Re: [musl] foreign-dlopen: dlopen() from static binary, again (and not the way you think!)

[Szabolcs Nagy <nsz@port70.net>]

* Paul Sokolovsky <pmiscml@gmail.com> [2020-04-23 12:16:26 +0300]:
> Hello,
> 
> On Wed, 22 Apr 2020 22:39:41 -0400
> Rich Felker <dalias@libc.org> wrote:
> 
> []
> 
> > > Oh, forgot to say that I'm not looking for a way to load a
> > > particular musl-dynlinked shared library into musl-staticlinked
> > > binary. So, arguments like "but you'll need to carry around musl's
> > > libc.so" don't apply. What I'm looking for is a way to have a
> > > static closed-world application, but let it, at the user's request,
> > > to interface with whatever system may be outside.
> []
> > > of concept code is at
> https://github.com/pfalcon/foreign-dlopen .  
> > 
> > In your example it looks like you're foreign_dlopen'ing glibc. That
> > simply *can't* work, because part of the interface contract of all
> > glibc functions is that they're called with the thread pointer
> > register (%gs or %fs on i386 or x86_64 respectively) pointing to a
> > glibc TCB, which will not be the case when they're invoked from a
> > musl-linked (or other non-glibc-linked) program.
> 
> Thanks for the response and for the word of warning. As I mentioned,
> this is essentially a proof of concept, and so far was tested only by
> calling glibc's printf() from a host app which was either linked with
> glibc itself or -nostdlib and static. And that was already more than
> with any other ELF loader which I tried (which worked for simple
> functions like write(), but crashed in anything more complex like
> printf()).
> 
> But it certainly doesn't touch a case you describe, when "foreign" vs
> local libc expect different values of %gs/%fs (so apparently, "foreign
> function call" facility would need to swap them around a call).

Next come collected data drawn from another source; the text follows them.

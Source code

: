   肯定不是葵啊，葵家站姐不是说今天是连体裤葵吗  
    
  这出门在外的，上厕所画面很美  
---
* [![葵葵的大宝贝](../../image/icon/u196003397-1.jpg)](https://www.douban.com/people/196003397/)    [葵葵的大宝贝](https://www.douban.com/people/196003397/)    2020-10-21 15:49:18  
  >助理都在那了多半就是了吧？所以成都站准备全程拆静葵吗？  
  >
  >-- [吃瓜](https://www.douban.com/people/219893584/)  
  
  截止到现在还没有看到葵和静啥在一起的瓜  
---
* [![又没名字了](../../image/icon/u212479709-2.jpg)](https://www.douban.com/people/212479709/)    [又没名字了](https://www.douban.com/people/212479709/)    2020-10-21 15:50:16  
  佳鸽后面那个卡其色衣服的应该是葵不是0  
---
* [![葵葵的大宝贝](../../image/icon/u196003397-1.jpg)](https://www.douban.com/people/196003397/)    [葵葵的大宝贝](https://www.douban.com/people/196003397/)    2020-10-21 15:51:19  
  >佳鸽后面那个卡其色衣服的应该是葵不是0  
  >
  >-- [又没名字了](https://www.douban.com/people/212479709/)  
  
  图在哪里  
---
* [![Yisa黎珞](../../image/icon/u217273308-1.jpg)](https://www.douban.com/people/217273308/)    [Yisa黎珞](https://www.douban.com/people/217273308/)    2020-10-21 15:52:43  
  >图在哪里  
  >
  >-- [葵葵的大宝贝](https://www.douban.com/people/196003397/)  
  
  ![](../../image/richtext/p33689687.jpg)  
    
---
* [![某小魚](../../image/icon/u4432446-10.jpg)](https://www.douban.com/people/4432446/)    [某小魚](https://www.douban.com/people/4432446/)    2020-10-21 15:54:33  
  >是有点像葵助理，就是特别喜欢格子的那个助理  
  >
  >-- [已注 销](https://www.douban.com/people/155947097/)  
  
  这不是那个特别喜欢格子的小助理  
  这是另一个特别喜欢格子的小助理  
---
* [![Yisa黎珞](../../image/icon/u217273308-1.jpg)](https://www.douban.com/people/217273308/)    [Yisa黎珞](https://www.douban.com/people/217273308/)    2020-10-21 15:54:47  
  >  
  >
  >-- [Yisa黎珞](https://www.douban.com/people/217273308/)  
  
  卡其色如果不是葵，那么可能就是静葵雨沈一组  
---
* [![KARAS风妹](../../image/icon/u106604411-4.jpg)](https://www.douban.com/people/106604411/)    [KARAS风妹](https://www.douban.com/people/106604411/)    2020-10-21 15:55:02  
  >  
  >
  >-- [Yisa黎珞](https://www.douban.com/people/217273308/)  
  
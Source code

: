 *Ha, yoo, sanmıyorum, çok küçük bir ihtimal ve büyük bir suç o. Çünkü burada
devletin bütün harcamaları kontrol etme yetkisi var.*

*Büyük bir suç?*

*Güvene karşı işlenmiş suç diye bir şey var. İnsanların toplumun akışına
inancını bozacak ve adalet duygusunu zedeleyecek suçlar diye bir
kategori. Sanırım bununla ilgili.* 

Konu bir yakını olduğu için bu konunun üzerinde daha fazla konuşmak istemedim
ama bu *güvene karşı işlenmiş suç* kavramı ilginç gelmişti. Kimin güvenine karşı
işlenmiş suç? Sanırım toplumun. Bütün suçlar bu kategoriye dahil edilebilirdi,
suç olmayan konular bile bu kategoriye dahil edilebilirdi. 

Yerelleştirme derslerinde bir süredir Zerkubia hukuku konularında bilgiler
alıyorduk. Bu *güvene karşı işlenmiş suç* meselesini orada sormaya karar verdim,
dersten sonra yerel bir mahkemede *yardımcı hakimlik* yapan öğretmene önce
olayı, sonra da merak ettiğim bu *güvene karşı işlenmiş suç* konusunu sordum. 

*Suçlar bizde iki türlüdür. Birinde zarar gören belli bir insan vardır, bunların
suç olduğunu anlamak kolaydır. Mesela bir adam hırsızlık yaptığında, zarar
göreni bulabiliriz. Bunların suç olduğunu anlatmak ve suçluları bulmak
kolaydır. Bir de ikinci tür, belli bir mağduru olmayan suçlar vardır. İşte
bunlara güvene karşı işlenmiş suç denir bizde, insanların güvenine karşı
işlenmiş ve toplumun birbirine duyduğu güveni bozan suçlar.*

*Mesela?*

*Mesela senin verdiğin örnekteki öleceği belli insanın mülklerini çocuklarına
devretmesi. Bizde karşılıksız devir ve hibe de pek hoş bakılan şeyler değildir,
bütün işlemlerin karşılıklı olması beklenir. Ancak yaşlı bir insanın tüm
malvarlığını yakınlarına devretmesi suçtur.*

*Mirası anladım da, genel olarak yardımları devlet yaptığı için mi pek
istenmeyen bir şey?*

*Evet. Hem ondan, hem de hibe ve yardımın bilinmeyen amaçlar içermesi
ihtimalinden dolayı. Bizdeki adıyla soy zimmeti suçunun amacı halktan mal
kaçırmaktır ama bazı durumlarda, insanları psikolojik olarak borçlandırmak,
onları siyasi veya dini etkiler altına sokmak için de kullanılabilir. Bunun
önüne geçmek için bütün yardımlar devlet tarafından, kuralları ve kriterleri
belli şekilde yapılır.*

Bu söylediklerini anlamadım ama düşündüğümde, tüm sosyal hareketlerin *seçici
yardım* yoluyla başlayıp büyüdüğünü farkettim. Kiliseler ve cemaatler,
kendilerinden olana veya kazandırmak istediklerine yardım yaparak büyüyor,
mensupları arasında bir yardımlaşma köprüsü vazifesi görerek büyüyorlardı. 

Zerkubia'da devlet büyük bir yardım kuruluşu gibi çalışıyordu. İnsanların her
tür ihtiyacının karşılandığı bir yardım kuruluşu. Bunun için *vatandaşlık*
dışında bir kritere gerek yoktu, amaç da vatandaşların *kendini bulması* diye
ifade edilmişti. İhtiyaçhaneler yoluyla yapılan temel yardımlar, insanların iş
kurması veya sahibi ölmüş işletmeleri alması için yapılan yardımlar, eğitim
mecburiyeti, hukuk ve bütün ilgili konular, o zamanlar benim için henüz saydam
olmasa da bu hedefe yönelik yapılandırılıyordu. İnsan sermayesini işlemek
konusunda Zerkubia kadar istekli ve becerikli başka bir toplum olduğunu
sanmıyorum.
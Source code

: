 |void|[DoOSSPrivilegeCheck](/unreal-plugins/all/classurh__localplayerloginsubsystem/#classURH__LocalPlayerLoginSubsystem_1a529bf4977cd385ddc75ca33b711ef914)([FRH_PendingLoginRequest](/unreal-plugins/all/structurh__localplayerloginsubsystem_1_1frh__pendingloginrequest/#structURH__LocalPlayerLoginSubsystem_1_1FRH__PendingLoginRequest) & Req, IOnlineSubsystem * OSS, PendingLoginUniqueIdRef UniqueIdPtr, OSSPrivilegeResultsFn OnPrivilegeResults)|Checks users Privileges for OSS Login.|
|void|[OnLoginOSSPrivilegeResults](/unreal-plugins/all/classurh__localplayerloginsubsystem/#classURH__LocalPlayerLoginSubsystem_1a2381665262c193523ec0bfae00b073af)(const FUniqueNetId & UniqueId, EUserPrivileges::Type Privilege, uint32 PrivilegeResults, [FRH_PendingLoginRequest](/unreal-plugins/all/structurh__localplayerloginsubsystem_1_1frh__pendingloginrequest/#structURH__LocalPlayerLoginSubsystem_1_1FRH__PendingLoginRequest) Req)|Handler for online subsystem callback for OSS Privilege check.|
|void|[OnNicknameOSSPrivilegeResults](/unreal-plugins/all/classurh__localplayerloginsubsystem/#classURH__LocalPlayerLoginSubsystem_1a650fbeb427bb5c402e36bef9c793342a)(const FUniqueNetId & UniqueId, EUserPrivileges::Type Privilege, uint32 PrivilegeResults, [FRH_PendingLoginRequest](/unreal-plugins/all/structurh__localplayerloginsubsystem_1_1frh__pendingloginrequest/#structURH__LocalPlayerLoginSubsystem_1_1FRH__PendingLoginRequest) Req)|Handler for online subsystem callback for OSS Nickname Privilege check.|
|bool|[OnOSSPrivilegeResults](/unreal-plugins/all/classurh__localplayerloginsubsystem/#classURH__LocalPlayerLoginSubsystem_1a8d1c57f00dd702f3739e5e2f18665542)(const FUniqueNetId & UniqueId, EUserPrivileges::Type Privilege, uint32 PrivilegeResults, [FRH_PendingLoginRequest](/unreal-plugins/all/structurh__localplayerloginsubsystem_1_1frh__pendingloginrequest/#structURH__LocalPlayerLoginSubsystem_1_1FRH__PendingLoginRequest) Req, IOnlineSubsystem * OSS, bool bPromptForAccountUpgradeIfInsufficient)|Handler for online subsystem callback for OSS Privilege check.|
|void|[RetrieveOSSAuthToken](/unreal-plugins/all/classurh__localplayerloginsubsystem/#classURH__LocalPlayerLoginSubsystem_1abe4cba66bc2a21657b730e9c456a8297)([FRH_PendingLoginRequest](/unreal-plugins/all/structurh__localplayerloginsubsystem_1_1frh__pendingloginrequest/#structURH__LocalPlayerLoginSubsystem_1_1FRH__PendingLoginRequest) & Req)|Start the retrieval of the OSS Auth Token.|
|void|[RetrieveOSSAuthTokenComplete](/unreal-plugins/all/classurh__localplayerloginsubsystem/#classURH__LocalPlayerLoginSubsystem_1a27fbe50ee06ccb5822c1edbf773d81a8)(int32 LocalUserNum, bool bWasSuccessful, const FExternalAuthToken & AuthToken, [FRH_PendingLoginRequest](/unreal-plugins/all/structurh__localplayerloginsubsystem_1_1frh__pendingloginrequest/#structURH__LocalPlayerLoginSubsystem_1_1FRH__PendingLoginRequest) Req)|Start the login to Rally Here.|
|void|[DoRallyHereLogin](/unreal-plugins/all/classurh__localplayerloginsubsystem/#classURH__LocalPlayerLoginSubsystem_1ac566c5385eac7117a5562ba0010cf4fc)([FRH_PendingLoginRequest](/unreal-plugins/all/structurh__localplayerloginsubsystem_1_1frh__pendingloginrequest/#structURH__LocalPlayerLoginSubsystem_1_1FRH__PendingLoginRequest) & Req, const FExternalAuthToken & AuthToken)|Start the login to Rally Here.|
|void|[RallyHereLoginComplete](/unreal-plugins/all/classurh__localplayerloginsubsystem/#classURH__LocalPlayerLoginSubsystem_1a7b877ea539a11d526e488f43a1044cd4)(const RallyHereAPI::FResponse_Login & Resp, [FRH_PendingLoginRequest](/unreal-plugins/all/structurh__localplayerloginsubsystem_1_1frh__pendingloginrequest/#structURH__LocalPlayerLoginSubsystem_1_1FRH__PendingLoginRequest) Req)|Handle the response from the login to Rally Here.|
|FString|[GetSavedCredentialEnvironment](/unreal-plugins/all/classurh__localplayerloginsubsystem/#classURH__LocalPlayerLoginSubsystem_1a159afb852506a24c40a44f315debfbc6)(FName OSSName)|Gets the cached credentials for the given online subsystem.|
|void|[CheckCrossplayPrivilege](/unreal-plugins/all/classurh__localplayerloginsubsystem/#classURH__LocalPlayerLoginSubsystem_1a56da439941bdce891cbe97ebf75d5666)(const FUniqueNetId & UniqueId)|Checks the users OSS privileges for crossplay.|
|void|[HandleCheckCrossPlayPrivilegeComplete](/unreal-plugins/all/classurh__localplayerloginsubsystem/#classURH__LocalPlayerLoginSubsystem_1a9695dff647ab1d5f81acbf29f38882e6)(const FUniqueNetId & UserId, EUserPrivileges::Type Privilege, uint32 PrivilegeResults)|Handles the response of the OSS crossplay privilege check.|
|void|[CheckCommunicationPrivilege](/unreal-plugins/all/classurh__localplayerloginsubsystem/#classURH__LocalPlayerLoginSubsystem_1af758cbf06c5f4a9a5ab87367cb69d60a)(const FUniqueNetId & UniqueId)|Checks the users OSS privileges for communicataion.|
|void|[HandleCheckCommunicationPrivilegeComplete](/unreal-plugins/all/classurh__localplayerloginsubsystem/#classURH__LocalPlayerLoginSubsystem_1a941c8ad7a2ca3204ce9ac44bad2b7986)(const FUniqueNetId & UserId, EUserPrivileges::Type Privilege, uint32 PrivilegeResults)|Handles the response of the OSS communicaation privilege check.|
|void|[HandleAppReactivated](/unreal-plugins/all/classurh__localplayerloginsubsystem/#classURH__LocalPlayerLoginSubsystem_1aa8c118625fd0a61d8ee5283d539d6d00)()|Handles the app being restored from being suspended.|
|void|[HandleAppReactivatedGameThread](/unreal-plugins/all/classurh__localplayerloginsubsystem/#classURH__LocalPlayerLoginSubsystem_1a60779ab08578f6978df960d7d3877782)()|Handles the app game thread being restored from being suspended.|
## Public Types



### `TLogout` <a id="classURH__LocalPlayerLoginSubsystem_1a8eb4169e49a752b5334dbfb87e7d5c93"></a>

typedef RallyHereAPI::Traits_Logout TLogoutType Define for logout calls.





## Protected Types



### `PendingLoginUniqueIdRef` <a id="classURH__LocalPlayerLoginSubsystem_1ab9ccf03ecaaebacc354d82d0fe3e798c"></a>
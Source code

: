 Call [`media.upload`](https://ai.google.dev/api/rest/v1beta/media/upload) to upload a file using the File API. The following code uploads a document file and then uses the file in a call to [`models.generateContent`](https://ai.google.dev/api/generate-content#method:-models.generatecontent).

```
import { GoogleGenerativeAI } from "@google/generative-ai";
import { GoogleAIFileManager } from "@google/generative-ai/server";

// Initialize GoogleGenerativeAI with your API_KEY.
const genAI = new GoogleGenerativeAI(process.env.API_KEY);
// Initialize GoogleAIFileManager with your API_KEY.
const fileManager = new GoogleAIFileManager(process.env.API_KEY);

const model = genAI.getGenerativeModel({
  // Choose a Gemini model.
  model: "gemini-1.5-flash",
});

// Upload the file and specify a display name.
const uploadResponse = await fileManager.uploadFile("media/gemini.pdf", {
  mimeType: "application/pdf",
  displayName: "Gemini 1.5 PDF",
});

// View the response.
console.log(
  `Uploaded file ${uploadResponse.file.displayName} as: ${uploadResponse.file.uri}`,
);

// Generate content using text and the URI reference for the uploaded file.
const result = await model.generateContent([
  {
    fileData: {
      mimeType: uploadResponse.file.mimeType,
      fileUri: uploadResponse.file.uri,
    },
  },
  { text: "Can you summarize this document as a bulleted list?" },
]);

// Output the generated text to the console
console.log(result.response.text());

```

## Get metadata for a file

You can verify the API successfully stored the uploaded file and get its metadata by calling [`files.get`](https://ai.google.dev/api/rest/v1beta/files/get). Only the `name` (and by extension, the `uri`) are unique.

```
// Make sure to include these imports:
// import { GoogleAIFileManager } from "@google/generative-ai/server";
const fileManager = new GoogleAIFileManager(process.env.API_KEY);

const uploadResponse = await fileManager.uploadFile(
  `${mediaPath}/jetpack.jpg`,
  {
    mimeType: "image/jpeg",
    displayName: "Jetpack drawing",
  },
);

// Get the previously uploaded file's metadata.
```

yes, libc functions should be called on libc owned
threads and your code can only run on the same thread if
you follow the same abi (which is more than just the
call convention), swapping the thread pointer means that
the foreign libc has to create the thread on which you
invoke the foreign function (or it has to be the main
thread) since the data structures at tp are set up at
thread creation (or early libc init for the main thread).

what's worse is that some process global state also
has to be under the control of libc (e.g. libc internal
signal handlers or global state controlled via prctl or
libc may want fd 0,1,2 in a particular state) so cross
calling a different libc involves system calls (e.g. the
go runtime gets this wrong for obvious reasons: calling
c from go would be really slow, this is why you normally
try to avoid using your own libc independent runtime.
go gets away with this because libc internal signals are
rarely relevant and most process state is per thread on
linux so if you let the foreign libc to create the os
threads and take over the signal handlers and signal
masks then things work)

> > If you relax to the case where you're not doing that, and instead only
> > opening *pure library* code which has no tie-in to global state or TLS
> > contracts, then it should be able to work.

it's not documented what api is implemented as pure
library code and in principle libc code may call
other libc code via plt and then lazy binding can
happen which is not pure. (glibc tries to avoid this
of course, but it does have some runtime loaded
components e.g. for locale specific char conversions
so things that may seem pure from the outside can end
up unpure).